_Brief_: Look over the listing below and work out how many lines have the word "defun". Write only that number.

_Information provided_:
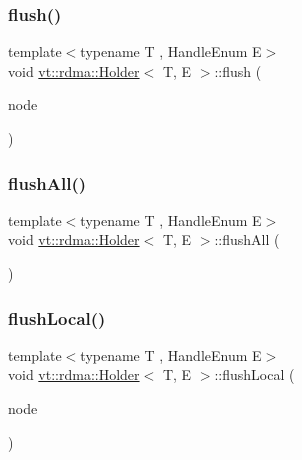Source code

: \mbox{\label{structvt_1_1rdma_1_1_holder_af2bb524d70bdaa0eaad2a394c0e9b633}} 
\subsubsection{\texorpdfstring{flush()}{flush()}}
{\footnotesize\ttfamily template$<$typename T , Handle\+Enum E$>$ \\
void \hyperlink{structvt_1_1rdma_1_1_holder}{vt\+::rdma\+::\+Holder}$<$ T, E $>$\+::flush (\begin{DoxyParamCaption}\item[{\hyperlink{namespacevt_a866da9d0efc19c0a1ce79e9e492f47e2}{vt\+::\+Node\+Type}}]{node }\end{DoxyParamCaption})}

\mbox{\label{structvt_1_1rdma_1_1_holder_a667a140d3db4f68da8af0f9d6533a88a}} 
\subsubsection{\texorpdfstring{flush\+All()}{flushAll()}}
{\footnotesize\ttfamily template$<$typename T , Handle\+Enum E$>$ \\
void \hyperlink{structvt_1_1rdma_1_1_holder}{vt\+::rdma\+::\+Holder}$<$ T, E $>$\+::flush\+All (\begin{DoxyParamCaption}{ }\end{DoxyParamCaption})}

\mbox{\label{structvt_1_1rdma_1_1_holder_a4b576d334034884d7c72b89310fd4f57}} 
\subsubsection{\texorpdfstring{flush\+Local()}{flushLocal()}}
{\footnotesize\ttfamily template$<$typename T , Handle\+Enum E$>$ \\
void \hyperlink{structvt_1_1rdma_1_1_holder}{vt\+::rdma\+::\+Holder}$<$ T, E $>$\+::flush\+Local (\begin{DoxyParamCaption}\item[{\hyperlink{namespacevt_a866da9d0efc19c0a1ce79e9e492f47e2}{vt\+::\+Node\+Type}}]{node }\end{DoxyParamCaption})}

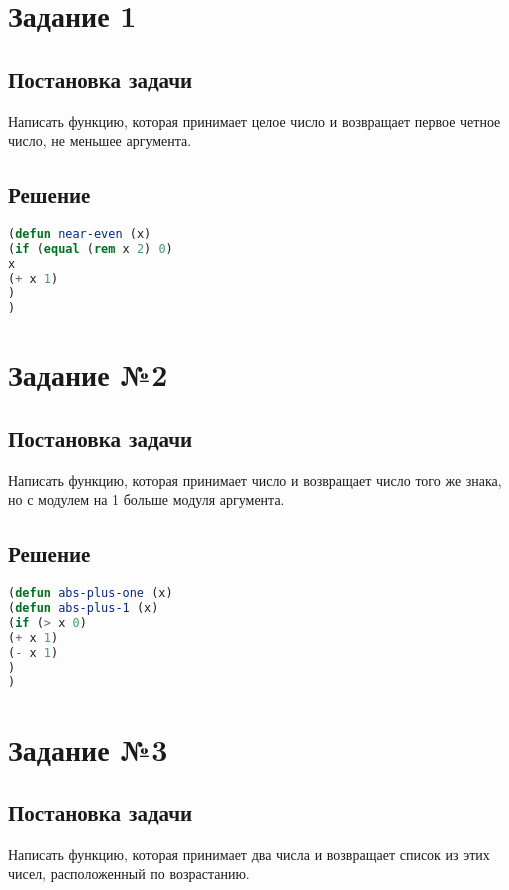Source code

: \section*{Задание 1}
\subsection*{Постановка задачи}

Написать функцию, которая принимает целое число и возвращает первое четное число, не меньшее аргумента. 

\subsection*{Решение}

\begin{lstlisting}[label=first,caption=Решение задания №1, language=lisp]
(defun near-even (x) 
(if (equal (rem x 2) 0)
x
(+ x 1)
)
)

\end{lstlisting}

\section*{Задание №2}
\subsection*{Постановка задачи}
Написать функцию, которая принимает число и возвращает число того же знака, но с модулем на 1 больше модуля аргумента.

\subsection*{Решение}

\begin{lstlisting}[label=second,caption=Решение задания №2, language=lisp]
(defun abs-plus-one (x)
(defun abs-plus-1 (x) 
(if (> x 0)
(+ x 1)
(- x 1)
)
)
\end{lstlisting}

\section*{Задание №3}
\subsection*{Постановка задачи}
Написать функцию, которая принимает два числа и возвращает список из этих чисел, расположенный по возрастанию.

_Task output_: 3